In the business realm, you only create jobs when your business is growing, because it is providing the best solution for your market. With each passing moment AI-enabled solutions are providing dramatically better solutions, so businesses that don’t adopt AI will be forced to shut down, taking with them the jobs they were providing.
What can the world benefit from Africa’s involvement in the 4IR
Since his appointment as lead for Google’s AI research lab in Ghana, Moustapha Cisse has shared intentions to explore peculiar advances Africa and its people can provide to the field of AI, including leveraging its wealth of 2000-plus languages to further the field of speech understanding.
I see peculiar benefits emerge from focusing African AI research on its uniquely diverse and aged Agriculture and Healthcare data, diversity in language to further NLP research and complexity of infrastructure and African road networks to developing autonomous machines that’ll work in other parts of the world.
“In Genomics, we are seeing unique genetic makeup of select African populations where insights generated are applicable to people from all parts of the world.” Said Abasi. “These parts of Africa should invest more in genomic research, along with support from the rest of the world given how outcomes can be transformational for people everywhere”.
“The world can also see incredible benefit from applying technologies of the 4IR to the African continent because necessity might very well drive adoption faster than anywhere else” said Tayo. “We already saw how the absence of banks has led Kenya to lead the entire world in fintech innovation and Rwanda lead in applying drones to delivering blood to hospitals. We are just getting started”.

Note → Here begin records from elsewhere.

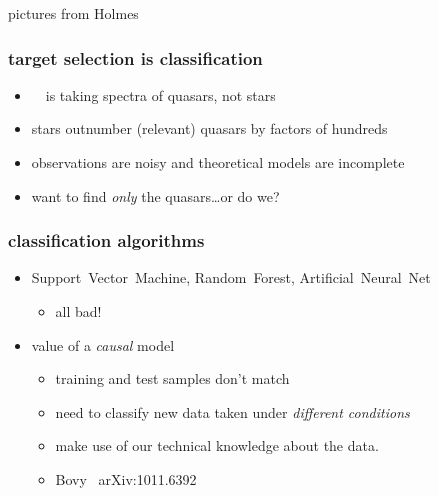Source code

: \documentclass[pdftex]{beamer}
\begin{document}
\begin{frame}
pictures from Holmes
\end{frame}

\begin{frame}
  \frametitle{target selection is classification}
  \begin{itemize}
  \item \sdssiii\ \boss\ is taking spectra of quasars, not stars
  \item stars outnumber (relevant) quasars by factors of hundreds
  \item observations are noisy and theoretical models are incomplete
  \item want to find \emph{only} the quasars\ldots or do we?
  \end{itemize}
\end{frame}

\begin{frame}
  \frametitle{classification algorithms}
  \begin{itemize}
  \item Support~Vector~Machine, Random~Forest, Artificial~Neural~Net
    \begin{itemize}
    \item all bad!
    \end{itemize}
  \item value of a \emph{causal} model
    \begin{itemize}
    \item training and test samples don't match
    \item need to classify new data taken under \emph{different conditions}
    \item make use of our technical knowledge about the data.
    \item Bovy \etal\ arXiv:1011.6392
    \end{itemize}
  \end{itemize}
\end{frame}
\end{document}
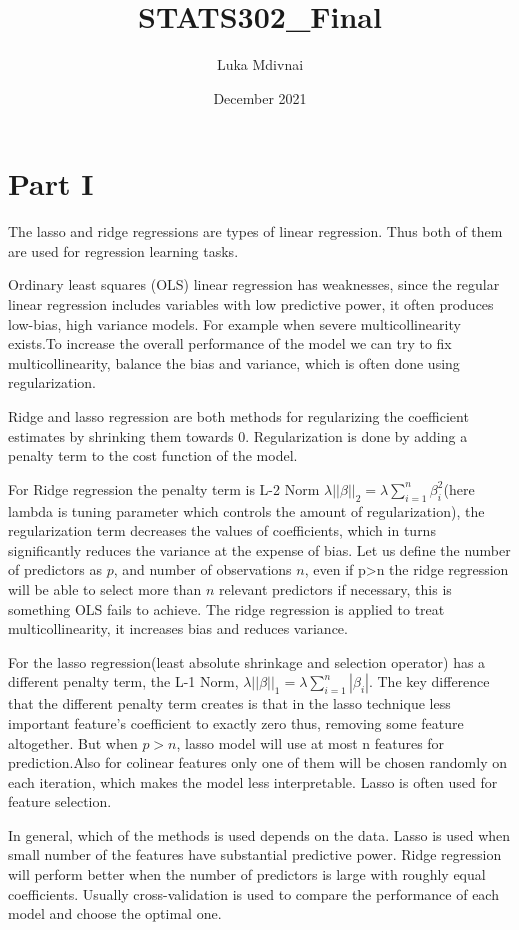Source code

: \documentclass{article}
\title{STATS302\_Final}
\author{Luka Mdivnai}
\date{December 2021}
\begin{document}
\maketitle
\section*{Part I}
The lasso and ridge regressions are types of linear regression. Thus both of them are used for regression learning tasks. 

Ordinary least squares (OLS) linear regression has weaknesses, since the regular linear regression includes variables with low predictive power, it often produces low-bias, high variance models. For example when severe multicollinearity exists.To increase the overall performance of the model we can try to fix multicollinearity, balance the bias and variance, which is often done using regularization.

Ridge and lasso regression are both methods for regularizing the coefficient estimates by shrinking them towards 0. Regularization is done by adding a penalty term to the cost function of the model. 

For Ridge regression the penalty term is L-2 Norm $\lambda ||\beta||_2 = \lambda  \sum_{i=1}^{n}{\beta_i^2}$(here lambda is tuning parameter which controls the amount of regularization), the regularization term decreases the values of coefficients, which in turns significantly reduces the variance at the expense of bias.  Let us define the number of predictors as $p$, and number of observations $n$, even if p>n the ridge regression will be able to select more than $n$  relevant predictors if necessary, this is something OLS fails to achieve. The ridge regression is applied to treat multicollinearity, it increases bias and reduces variance.

For the lasso regression(least absolute shrinkage and selection operator) has a different penalty term, the L-1 Norm, $\lambda ||\beta||_1 = \lambda  \sum_{i=1}^{n}{|\beta_i|}$. The key difference that the different penalty term creates is that in the lasso technique less important feature’s coefficient to exactly zero thus, removing some feature altogether. But when $p>n$, lasso model will use at most n features for prediction.Also for colinear features only one of them will be chosen randomly on each iteration, which makes the model less interpretable. Lasso is often used for feature selection.

In general, which of the methods is used depends on the data. Lasso is used when small number of the features have substantial predictive power. Ridge regression will perform better when the number of predictors is large with roughly equal coefficients. Usually cross-validation is used to compare the performance of each model and choose the optimal one.
\end{document}
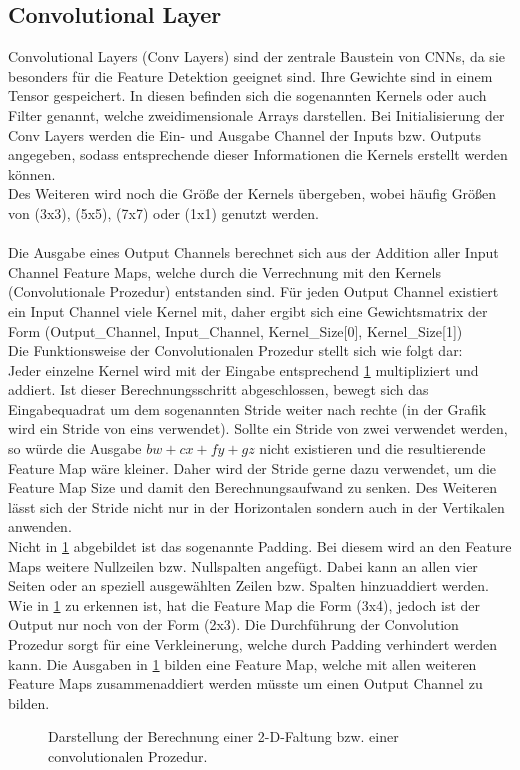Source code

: \subsection{Convolutional Layer} \label{sec:Anhang_Conv_Layer}
Convolutional Layers (Conv Layers) sind der zentrale Baustein von CNNs, da sie besonders für die Feature Detektion geeignet sind. Ihre Gewichte sind in einem Tensor gespeichert. In diesen befinden sich die sogenannten Kernels oder auch Filter genannt, welche zweidimensionale Arrays darstellen. Bei Initialisierung der Conv Layers werden die Ein- und Ausgabe Channel der Inputs bzw. Outputs angegeben, sodass entsprechende dieser Informationen die Kernels erstellt werden können.\\
Des Weiteren wird noch die Größe der Kernels übergeben, wobei häufig Größen von (3x3), (5x5), (7x7) oder (1x1) genutzt werden.\\
\\Die Ausgabe eines Output Channels berechnet sich aus der Addition aller Input Channel Feature Maps, welche durch die Verrechnung mit den Kernels (Convolutionale Prozedur) entstanden sind. Für jeden Output Channel existiert ein Input Channel viele Kernel mit, daher ergibt sich eine Gewichtsmatrix der Form (Output\_Channel, Input\_Channel, Kernel\_Size[0], Kernel\_Size[1]) \cite[S. 369 ff.]{DL}\\
Die Funktionsweise der Convolutionalen Prozedur stellt sich wie folgt dar:\\
Jeder einzelne Kernel wird mit der Eingabe entsprechend \ref{fig:Conv2d} multipliziert und addiert. Ist dieser Berechnungsschritt abgeschlossen, bewegt sich das Eingabequadrat um dem sogenannten Stride weiter nach rechte (in der Grafik wird ein Stride von eins verwendet). Sollte ein Stride von zwei verwendet werden, so würde die Ausgabe $bw + cx + fy + gz$ nicht existieren und die resultierende Feature Map wäre kleiner. Daher wird der Stride gerne dazu verwendet, um die Feature Map Size und damit den Berechnungsaufwand zu senken. Des Weiteren lässt sich der Stride nicht nur in der Horizontalen sondern auch in der Vertikalen anwenden.\\
Nicht in \ref{fig:Conv2d} abgebildet ist das sogenannte Padding. Bei diesem wird an den Feature Maps weitere Nullzeilen bzw. Nullspalten angefügt. Dabei kann an allen vier Seiten oder an speziell ausgewählten Zeilen bzw. Spalten hinzuaddiert werden. Wie in \ref{fig:Conv2d} zu erkennen ist, hat die Feature Map die Form (3x4), jedoch ist der Output nur noch von der Form (2x3). Die Durchführung der Convolution Prozedur sorgt für eine Verkleinerung, welche durch Padding verhindert werden kann. \cite[S. 369 ff.]{DL}
Die Ausgaben in \ref{fig:Conv2d} bilden eine Feature Map, welche mit allen weiteren Feature Maps zusammenaddiert werden müsste um einen Output Channel zu bilden.
\begin{figure}[H]
	\centering
	\def\svgscale{0.95}
	
	\caption[Darstellung Convolutional Computation]{Darstellung der Berechnung einer 2-D-Faltung bzw. einer convolutionalen Prozedur. \cite[S. 373]{DL}}
	\label{fig:Conv2d}
\end{figure}

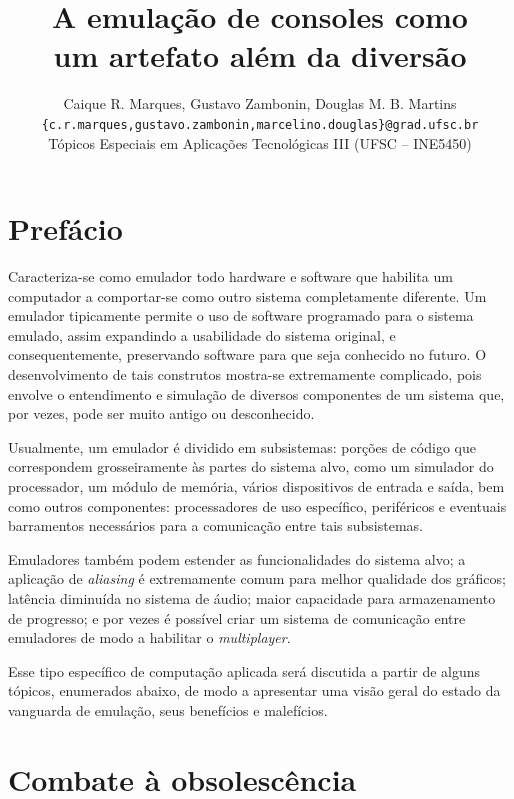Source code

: \documentclass[12pt]{article}
\title{\textbf{A emulação de consoles como \\ um artefato além da diversão}}
\author{
    Caique R. Marques, Gustavo Zambonin, Douglas M. B. Martins \\
    \small{\texttt{\{c.r.marques,gustavo.zambonin,marcelino.douglas\}@grad.ufsc.br}} \\
    \small{Tópicos Especiais em Aplicações Tecnológicas III (UFSC -- INE5450)}
}
\date{}
\begin{document}
\maketitle

\section{Prefácio}

Caracteriza-se como emulador todo hardware e software que habilita um computador
a comportar-se como outro sistema completamente diferente. Um emulador
tipicamente permite o uso de software programado para o sistema emulado, assim
expandindo a usabilidade do sistema original, e consequentemente, preservando
software para que seja conhecido no futuro. O desenvolvimento de tais construtos
mostra-se extremamente complicado, pois envolve o entendimento e simulação de
diversos componentes de um sistema que, por vezes, pode ser muito antigo ou
desconhecido.

Usualmente, um emulador é dividido em subsistemas: porções de código que
correspondem grosseiramente às partes do sistema alvo, como um simulador do
processador, um módulo de memória, vários dispositivos de entrada e saída, bem
como outros componentes: processadores de uso específico, periféricos e
eventuais barramentos necessários para a comunicação entre tais subsistemas.

Emuladores também podem estender as funcionalidades do sistema alvo; a aplicação
de \emph{aliasing} é extremamente comum para melhor qualidade dos gráficos;
latência diminuída no sistema de áudio; maior capacidade para armazenamento de
progresso; e por vezes é possível criar um sistema de comunicação entre
emuladores de modo a habilitar o \emph{multiplayer}.

Esse tipo específico de computação aplicada será discutida a partir de alguns
tópicos, enumerados abaixo, de modo a apresentar uma visão geral do estado da
vanguarda de emulação, seus benefícios e malefícios.

\section{Combate à obsolescência}
\end{document}
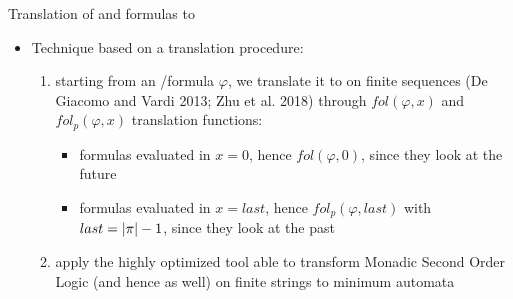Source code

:\documentclass[10pt]{beamer}
\begin{document}
\begin{frame}{Translation of \LTLf and \PLTL formulas to \DFA}
	\begin{itemize}
		\item Technique based on a translation procedure:
		\vspace{0.3cm}
		\begin{enumerate}
		\item starting from an \LTLf/\PLTL formula $\varphi$, we translate it to \FOL on finite sequences (De Giacomo and Vardi 2013; Zhu et al. 2018) through $fol(\varphi, x)$ and $fol_p(\varphi, x)$ translation functions:
	\begin{itemize}
	\item \LTLf formulas evaluated in $x = 0$, hence $fol(\varphi, 0)$, since they look at the future
	\item \PLTL formulas evaluated in $x = last$, hence $fol_p(\varphi, last)$ with $last = | \pi | - 1$, since they look at the past
	\end{itemize}
	\vspace{0.3cm}
		\item apply the highly optimized tool \MONA able to transform Monadic Second Order Logic (and hence \FOL as well) on finite strings to minimum \DFA automata		
		\end{enumerate}
	\end{itemize}
	
\end{frame}
\end{document}
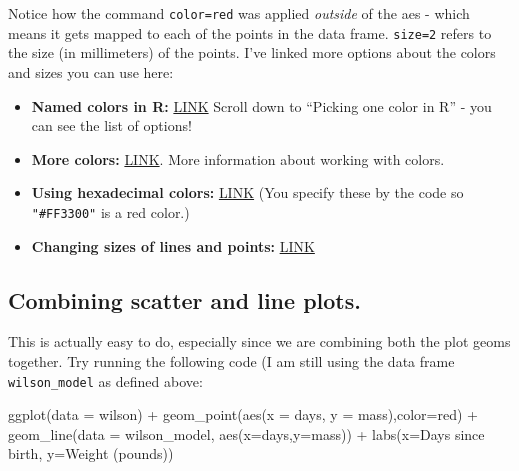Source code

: \documentclass[
]{book}
\newenvironment{Shaded}{\begin{snugshade}}{\end{snugshade}}
\newcommand{\AttributeTok}[1]{\textcolor[rgb]{0.77,0.63,0.00}{#1}}
\newcommand{\FunctionTok}[1]{\textcolor[rgb]{0.00,0.00,0.00}{#1}}
\newcommand{\NormalTok}[1]{#1}
\newcommand{\SpecialCharTok}[1]{\textcolor[rgb]{0.00,0.00,0.00}{#1}}
\newcommand{\StringTok}[1]{\textcolor[rgb]{0.31,0.60,0.02}{#1}}
\providecommand{\tightlist}{%
  \setlength{\itemsep}{0pt}\setlength{\parskip}{0pt}}
\theoremstyle{definition}
\theoremstyle{definition}
\theoremstyle{definition}
\theoremstyle{remark}
\begin{document}
Notice how the command \texttt{color=\textquotesingle{}red\textquotesingle{}} was applied \emph{outside} of the aes - which means it gets mapped to each of the points in the data frame. \texttt{size=2} refers to the size (in millimeters) of the points. I've linked more options about the colors and sizes you can use here:

\begin{itemize}
\tightlist
\item
  \textbf{Named colors in R:} \href{https://www.r-graph-gallery.com/42-colors-names.html}{LINK} Scroll down to ``Picking one color in R'' - you can see the list of options!
\item
  \textbf{More colors:} \href{http://www.cookbook-r.com/Graphs/Colors_(ggplot2)/}{LINK}. More information about working with colors.
\item
  \textbf{Using hexadecimal colors:} \href{http://www.cookbook-r.com/Graphs/Colors_(ggplot2)/\#hexadecimal-color-code-chart}{LINK} (You specify these by the code so \texttt{"\#FF3300"} is a red color.)
\item
  \textbf{Changing sizes of lines and points:} \href{https://ggplot2.tidyverse.org/articles/ggplot2-specs.html}{LINK}
\end{itemize}

\hypertarget{combining-scatter-and-line-plots.}{%
\subsection{Combining scatter and line plots.}\label{combining-scatter-and-line-plots.}}

This is actually easy to do, especially since we are combining both the plot geoms together. Try running the following code (I am still using the data frame \texttt{wilson\_model} as defined above:

\begin{Shaded}
\begin{Highlighting}[]
\FunctionTok{ggplot}\NormalTok{(}\AttributeTok{data =}\NormalTok{ wilson) }\SpecialCharTok{+}
  \FunctionTok{geom\_point}\NormalTok{(}\FunctionTok{aes}\NormalTok{(}\AttributeTok{x =}\NormalTok{ days, }\AttributeTok{y =}\NormalTok{ mass),}\AttributeTok{color=}\StringTok{\textquotesingle{}red\textquotesingle{}}\NormalTok{) }\SpecialCharTok{+}
  \FunctionTok{geom\_line}\NormalTok{(}\AttributeTok{data =}\NormalTok{ wilson\_model, }\FunctionTok{aes}\NormalTok{(}\AttributeTok{x=}\NormalTok{days,}\AttributeTok{y=}\NormalTok{mass)) }\SpecialCharTok{+}
  \FunctionTok{labs}\NormalTok{(}\AttributeTok{x=}\StringTok{\textquotesingle{}Days since birth\textquotesingle{}}\NormalTok{,}
         \AttributeTok{y=}\StringTok{\textquotesingle{}Weight (pounds)\textquotesingle{}}\NormalTok{)}
\end{Highlighting}
\end{Shaded}
\end{document}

What is the Alliance for Africa’s Intelligence (A4AI)’s role in the 4IR
The Alliance4AI is the one-stop shop for everything AI in Africa and will include other 4IR technologies as those become more mature. You find a repository of startups, communities, practitioners, conferences, policies, real success stories and more resources to either ease your path to innovating with AI in Africa or accurately reporting on the level of AI activity on the continent.
The Alliance4AI accelerates learning & development by helping learning communities across the continent to collaborate and share best practices and advises governments & enterprise on how to design AI strategies to take advantage of the massive economic shift potential provided by the 4IR technologies.
We strongly believe that in focusing on youth, women, expanding the middle class and stimulating pan-African/ Diaspora collaboration, we will empower Africans to improve lives with technology and regain her reputation as a global innovation partner.